All of the entries need to be written out again, exactly as they are.

..........

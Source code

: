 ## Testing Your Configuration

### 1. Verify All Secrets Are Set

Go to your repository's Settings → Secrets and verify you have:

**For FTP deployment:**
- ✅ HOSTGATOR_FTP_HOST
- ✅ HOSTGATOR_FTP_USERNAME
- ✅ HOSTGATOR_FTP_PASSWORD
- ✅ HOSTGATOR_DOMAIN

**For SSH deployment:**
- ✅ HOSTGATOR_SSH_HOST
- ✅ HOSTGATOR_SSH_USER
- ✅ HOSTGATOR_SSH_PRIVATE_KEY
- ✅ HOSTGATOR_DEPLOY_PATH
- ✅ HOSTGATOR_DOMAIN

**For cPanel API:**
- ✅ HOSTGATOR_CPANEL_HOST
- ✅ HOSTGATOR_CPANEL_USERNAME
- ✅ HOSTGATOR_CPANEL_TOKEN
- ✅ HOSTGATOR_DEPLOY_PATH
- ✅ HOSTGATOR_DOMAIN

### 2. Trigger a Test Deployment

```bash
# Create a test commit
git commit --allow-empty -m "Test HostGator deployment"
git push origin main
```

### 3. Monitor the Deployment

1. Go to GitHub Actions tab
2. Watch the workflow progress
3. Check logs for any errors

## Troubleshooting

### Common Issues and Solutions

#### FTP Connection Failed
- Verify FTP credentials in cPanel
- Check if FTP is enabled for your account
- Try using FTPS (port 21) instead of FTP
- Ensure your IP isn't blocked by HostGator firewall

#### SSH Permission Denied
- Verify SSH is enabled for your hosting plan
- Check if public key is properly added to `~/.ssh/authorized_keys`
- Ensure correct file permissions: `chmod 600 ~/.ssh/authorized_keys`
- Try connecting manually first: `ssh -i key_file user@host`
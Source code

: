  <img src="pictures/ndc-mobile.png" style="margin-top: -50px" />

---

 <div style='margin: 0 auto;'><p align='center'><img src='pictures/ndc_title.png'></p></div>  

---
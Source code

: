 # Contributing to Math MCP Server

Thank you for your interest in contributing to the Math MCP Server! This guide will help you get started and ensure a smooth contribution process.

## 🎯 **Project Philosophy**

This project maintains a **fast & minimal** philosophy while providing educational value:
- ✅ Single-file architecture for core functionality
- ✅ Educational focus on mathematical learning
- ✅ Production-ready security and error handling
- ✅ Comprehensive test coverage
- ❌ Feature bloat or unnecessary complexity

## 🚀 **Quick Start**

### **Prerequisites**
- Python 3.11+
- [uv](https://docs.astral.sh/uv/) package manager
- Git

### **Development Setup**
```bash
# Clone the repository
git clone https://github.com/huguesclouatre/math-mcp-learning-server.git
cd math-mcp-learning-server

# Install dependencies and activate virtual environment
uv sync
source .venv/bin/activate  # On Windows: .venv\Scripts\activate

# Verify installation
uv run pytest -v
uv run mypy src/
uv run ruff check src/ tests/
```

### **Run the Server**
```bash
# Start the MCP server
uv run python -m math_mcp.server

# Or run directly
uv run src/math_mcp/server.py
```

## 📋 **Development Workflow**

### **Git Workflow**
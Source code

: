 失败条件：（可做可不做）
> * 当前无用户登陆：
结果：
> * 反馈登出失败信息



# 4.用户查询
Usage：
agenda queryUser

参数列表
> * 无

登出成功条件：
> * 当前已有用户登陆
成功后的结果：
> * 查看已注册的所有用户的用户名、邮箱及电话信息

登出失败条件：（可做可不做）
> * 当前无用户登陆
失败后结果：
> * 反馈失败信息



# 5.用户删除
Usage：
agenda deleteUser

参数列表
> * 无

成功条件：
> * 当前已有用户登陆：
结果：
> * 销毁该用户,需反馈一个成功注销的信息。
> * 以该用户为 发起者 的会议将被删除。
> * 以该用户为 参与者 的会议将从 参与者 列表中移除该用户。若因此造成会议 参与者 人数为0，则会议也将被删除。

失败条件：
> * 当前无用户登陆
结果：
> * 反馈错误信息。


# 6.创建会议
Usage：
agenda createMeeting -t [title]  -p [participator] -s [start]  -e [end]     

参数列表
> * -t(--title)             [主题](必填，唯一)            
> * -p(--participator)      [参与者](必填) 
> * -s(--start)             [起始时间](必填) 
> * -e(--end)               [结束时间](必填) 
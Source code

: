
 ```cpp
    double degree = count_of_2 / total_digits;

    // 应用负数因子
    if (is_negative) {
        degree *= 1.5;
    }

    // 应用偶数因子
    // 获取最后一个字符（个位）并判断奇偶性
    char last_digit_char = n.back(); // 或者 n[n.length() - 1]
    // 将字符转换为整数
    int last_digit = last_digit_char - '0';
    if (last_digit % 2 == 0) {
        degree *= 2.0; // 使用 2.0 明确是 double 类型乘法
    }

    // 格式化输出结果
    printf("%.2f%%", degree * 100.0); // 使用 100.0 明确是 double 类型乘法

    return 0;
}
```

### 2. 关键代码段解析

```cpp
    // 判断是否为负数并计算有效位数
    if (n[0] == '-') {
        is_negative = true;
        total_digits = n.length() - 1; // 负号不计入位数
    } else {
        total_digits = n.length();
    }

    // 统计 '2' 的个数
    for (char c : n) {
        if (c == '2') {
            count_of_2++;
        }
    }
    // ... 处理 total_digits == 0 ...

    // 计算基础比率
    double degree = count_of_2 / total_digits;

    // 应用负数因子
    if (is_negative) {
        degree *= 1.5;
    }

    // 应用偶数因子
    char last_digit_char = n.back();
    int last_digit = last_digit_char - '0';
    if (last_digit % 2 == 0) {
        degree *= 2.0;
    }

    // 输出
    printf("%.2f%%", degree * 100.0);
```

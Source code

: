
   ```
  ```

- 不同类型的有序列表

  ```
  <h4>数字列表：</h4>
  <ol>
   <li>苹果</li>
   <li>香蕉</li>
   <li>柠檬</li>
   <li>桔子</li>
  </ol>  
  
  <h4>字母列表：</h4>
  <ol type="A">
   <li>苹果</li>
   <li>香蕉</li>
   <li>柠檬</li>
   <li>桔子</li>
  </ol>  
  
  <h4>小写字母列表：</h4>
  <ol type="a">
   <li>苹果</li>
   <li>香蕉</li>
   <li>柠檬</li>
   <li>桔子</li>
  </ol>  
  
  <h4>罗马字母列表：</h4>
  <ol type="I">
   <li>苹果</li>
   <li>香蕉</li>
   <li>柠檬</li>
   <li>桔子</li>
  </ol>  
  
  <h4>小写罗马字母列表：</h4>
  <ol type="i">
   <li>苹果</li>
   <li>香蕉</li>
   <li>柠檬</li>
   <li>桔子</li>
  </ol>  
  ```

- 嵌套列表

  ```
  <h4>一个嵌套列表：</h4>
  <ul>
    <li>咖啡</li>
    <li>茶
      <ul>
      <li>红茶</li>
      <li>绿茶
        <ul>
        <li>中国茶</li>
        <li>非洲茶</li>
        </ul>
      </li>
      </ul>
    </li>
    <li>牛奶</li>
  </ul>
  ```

..........

**ANSWER SECTION:**
Source code

: ## Testing Your Configuration

### 1. Verify All Secrets Are Set

Go to your repository's Settings → Secrets and verify you have:

**For FTP deployment:**
- ✅ HOSTGATOR_FTP_HOST
- ✅ HOSTGATOR_FTP_USERNAME
- ✅ HOSTGATOR_FTP_PASSWORD
- ✅ HOSTGATOR_DOMAIN

**For SSH deployment:**
- ✅ HOSTGATOR_SSH_HOST
- ✅ HOSTGATOR_SSH_USER
- ✅ HOSTGATOR_SSH_PRIVATE_KEY
- ✅ HOSTGATOR_DEPLOY_PATH
- ✅ HOSTGATOR_DOMAIN

**For cPanel API:**
- ✅ HOSTGATOR_CPANEL_HOST
- ✅ HOSTGATOR_CPANEL_USERNAME
- ✅ HOSTGATOR_CPANEL_TOKEN
- ✅ HOSTGATOR_DEPLOY_PATH
- ✅ HOSTGATOR_DOMAIN

### 2. Trigger a Test Deployment

```bash
# Create a test commit
git commit --allow-empty -m "Test HostGator deployment"
git push origin main
```

### 3. Monitor the Deployment

1. Go to GitHub Actions tab
2. Watch the workflow progress
3. Check logs for any errors

## Troubleshooting

### Common Issues and Solutions

#### FTP Connection Failed
- Verify FTP credentials in cPanel
- Check if FTP is enabled for your account
- Try using FTPS (port 21) instead of FTP
- Ensure your IP isn't blocked by HostGator firewall

#### SSH Permission Denied
- Verify SSH is enabled for your hosting plan
- Check if public key is properly added to `~/.ssh/authorized_keys`
- Ensure correct file permissions: `chmod 600 ~/.ssh/authorized_keys`
- Try connecting manually first: `ssh -i key_file user@host`
Source code

:  <img src="pictures/ndc-mobile.png" style="margin-top: -50px" />

---

 <div style='margin: 0 auto;'><p align='center'><img src='pictures/ndc_title.png'></p></div>  

---
Source code

: # Contributing to Math MCP Server

Thank you for your interest in contributing to the Math MCP Server! This guide will help you get started and ensure a smooth contribution process.

## 🎯 **Project Philosophy**

This project maintains a **fast & minimal** philosophy while providing educational value:
- ✅ Single-file architecture for core functionality
- ✅ Educational focus on mathematical learning
- ✅ Production-ready security and error handling
- ✅ Comprehensive test coverage
- ❌ Feature bloat or unnecessary complexity

## 🚀 **Quick Start**

### **Prerequisites**
- Python 3.11+
- [uv](https://docs.astral.sh/uv/) package manager
- Git

### **Development Setup**
```bash
# Clone the repository
git clone https://github.com/huguesclouatre/math-mcp-learning-server.git
cd math-mcp-learning-server

# Install dependencies and activate virtual environment
uv sync
source .venv/bin/activate  # On Windows: .venv\Scripts\activate

# Verify installation
uv run pytest -v
uv run mypy src/
uv run ruff check src/ tests/
```

### **Run the Server**
```bash
# Start the MCP server
uv run python -m math_mcp.server

# Or run directly
uv run src/math_mcp/server.py
```

## 📋 **Development Workflow**

### **Git Workflow**
Source code

: 失败条件：（可做可不做）
> * 当前无用户登陆：
结果：
> * 反馈登出失败信息



# 4.用户查询
Usage：
agenda queryUser

参数列表
> * 无

登出成功条件：
> * 当前已有用户登陆
成功后的结果：
> * 查看已注册的所有用户的用户名、邮箱及电话信息

登出失败条件：（可做可不做）
> * 当前无用户登陆
失败后结果：
> * 反馈失败信息



# 5.用户删除
Usage：
agenda deleteUser

参数列表
> * 无

成功条件：
> * 当前已有用户登陆：
结果：
> * 销毁该用户,需反馈一个成功注销的信息。
> * 以该用户为 发起者 的会议将被删除。
> * 以该用户为 参与者 的会议将从 参与者 列表中移除该用户。若因此造成会议 参与者 人数为0，则会议也将被删除。

失败条件：
> * 当前无用户登陆
结果：
> * 反馈错误信息。


# 6.创建会议
Usage：
agenda createMeeting -t [title]  -p [participator] -s [start]  -e [end]     

参数列表
> * -t(--title)             [主题](必填，唯一)            
> * -p(--participator)      [参与者](必填) 
> * -s(--start)             [起始时间](必填) 
> * -e(--end)               [结束时间](必填) 
Source code

:
 ```cpp
    double degree = count_of_2 / total_digits;

    // 应用负数因子
    if (is_negative) {
        degree *= 1.5;
    }

    // 应用偶数因子
    // 获取最后一个字符（个位）并判断奇偶性
    char last_digit_char = n.back(); // 或者 n[n.length() - 1]
    // 将字符转换为整数
    int last_digit = last_digit_char - '0';
    if (last_digit % 2 == 0) {
        degree *= 2.0; // 使用 2.0 明确是 double 类型乘法
    }

    // 格式化输出结果
    printf("%.2f%%", degree * 100.0); // 使用 100.0 明确是 double 类型乘法

    return 0;
}
```

### 2. 关键代码段解析

```cpp
    // 判断是否为负数并计算有效位数
    if (n[0] == '-') {
        is_negative = true;
        total_digits = n.length() - 1; // 负号不计入位数
    } else {
        total_digits = n.length();
    }

    // 统计 '2' 的个数
    for (char c : n) {
        if (c == '2') {
            count_of_2++;
        }
    }
    // ... 处理 total_digits == 0 ...

    // 计算基础比率
    double degree = count_of_2 / total_digits;

    // 应用负数因子
    if (is_negative) {
        degree *= 1.5;
    }

    // 应用偶数因子
    char last_digit_char = n.back();
    int last_digit = last_digit_char - '0';
    if (last_digit % 2 == 0) {
        degree *= 2.0;
    }

    // 输出
    printf("%.2f%%", degree * 100.0);
```

Source code

:
   ```
  ```

- 不同类型的有序列表

  ```
  <h4>数字列表：</h4>
  <ol>
   <li>苹果</li>
   <li>香蕉</li>
   <li>柠檬</li>
   <li>桔子</li>
  </ol>  
  
  <h4>字母列表：</h4>
  <ol type="A">
   <li>苹果</li>
   <li>香蕉</li>
   <li>柠檬</li>
   <li>桔子</li>
  </ol>  
  
  <h4>小写字母列表：</h4>
  <ol type="a">
   <li>苹果</li>
   <li>香蕉</li>
   <li>柠檬</li>
   <li>桔子</li>
  </ol>  
  
  <h4>罗马字母列表：</h4>
  <ol type="I">
   <li>苹果</li>
   <li>香蕉</li>
   <li>柠檬</li>
   <li>桔子</li>
  </ol>  
  
  <h4>小写罗马字母列表：</h4>
  <ol type="i">
   <li>苹果</li>
   <li>香蕉</li>
   <li>柠檬</li>
   <li>桔子</li>
  </ol>  
  ```

- 嵌套列表

  ```
  <h4>一个嵌套列表：</h4>
  <ul>
    <li>咖啡</li>
    <li>茶
      <ul>
      <li>红茶</li>
      <li>绿茶
        <ul>
        <li>中国茶</li>
        <li>非洲茶</li>
        </ul>
      </li>
      </ul>
    </li>
    <li>牛奶</li>
  </ul>
  ```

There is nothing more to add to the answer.